## Data extract
Segment Open

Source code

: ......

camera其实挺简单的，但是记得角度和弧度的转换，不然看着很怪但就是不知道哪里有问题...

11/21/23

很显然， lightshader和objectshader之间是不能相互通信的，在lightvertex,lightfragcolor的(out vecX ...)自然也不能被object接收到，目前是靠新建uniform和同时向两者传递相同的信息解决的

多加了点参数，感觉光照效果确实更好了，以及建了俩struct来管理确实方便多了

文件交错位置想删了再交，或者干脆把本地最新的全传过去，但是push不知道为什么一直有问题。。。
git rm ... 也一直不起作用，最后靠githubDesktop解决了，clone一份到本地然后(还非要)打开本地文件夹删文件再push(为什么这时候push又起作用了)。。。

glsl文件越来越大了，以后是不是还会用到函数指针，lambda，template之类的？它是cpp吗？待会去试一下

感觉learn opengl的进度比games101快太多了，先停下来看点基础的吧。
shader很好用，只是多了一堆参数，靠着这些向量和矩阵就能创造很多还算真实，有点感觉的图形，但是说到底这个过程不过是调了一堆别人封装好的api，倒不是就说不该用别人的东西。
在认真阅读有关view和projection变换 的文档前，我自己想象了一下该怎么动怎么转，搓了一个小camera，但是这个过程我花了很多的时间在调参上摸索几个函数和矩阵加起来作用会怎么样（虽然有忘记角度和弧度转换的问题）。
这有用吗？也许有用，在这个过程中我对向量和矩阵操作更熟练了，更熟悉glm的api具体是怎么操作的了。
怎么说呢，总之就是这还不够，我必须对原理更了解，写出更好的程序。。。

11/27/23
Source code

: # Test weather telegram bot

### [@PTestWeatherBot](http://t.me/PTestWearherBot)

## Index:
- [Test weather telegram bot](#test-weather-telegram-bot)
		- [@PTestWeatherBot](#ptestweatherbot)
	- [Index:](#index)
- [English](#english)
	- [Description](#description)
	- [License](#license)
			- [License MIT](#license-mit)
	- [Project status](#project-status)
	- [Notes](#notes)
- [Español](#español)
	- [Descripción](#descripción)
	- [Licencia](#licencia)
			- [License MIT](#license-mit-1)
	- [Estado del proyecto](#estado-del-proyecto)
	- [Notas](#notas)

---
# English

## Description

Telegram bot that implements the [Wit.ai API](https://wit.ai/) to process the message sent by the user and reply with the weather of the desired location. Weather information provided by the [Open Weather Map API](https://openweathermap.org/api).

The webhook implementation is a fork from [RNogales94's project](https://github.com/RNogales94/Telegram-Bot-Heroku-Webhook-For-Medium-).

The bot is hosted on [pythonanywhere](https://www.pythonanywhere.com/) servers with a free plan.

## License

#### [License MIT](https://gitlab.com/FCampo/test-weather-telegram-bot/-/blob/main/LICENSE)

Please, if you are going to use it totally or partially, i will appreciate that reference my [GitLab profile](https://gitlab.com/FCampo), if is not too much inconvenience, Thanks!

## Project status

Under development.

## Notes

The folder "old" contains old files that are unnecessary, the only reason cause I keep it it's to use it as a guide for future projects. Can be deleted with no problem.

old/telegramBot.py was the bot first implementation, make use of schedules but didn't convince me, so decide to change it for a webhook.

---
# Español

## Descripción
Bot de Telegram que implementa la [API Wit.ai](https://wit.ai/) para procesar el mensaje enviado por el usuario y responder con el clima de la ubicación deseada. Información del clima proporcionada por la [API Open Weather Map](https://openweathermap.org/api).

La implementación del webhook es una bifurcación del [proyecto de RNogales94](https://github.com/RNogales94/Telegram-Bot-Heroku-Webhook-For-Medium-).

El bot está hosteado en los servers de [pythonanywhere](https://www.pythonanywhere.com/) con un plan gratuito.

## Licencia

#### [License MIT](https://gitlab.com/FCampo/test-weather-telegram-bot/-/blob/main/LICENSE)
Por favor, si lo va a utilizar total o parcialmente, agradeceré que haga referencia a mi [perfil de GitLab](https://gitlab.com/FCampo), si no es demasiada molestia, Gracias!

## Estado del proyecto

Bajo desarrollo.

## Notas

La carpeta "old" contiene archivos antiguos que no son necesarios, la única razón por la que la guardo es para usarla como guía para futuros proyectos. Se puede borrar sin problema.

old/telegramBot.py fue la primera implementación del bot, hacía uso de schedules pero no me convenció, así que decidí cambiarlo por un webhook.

Segment Closed

## The task
Nothing should appear in the answer except the lines above from the line with "Please, if you" through the line with "with no problem.", both included, written out exactly.

## Expected answer
Please, if you are going to use it totally or partially, i will appreciate that reference my [GitLab profile](https://gitlab.com/FCampo), if is not too much inconvenience, Thanks!

## Project status

Under development.

## Notes

The folder "old" contains old files that are unnecessary, the only reason cause I keep it it's to use it as a guide for future projects. Can be deleted with no problem.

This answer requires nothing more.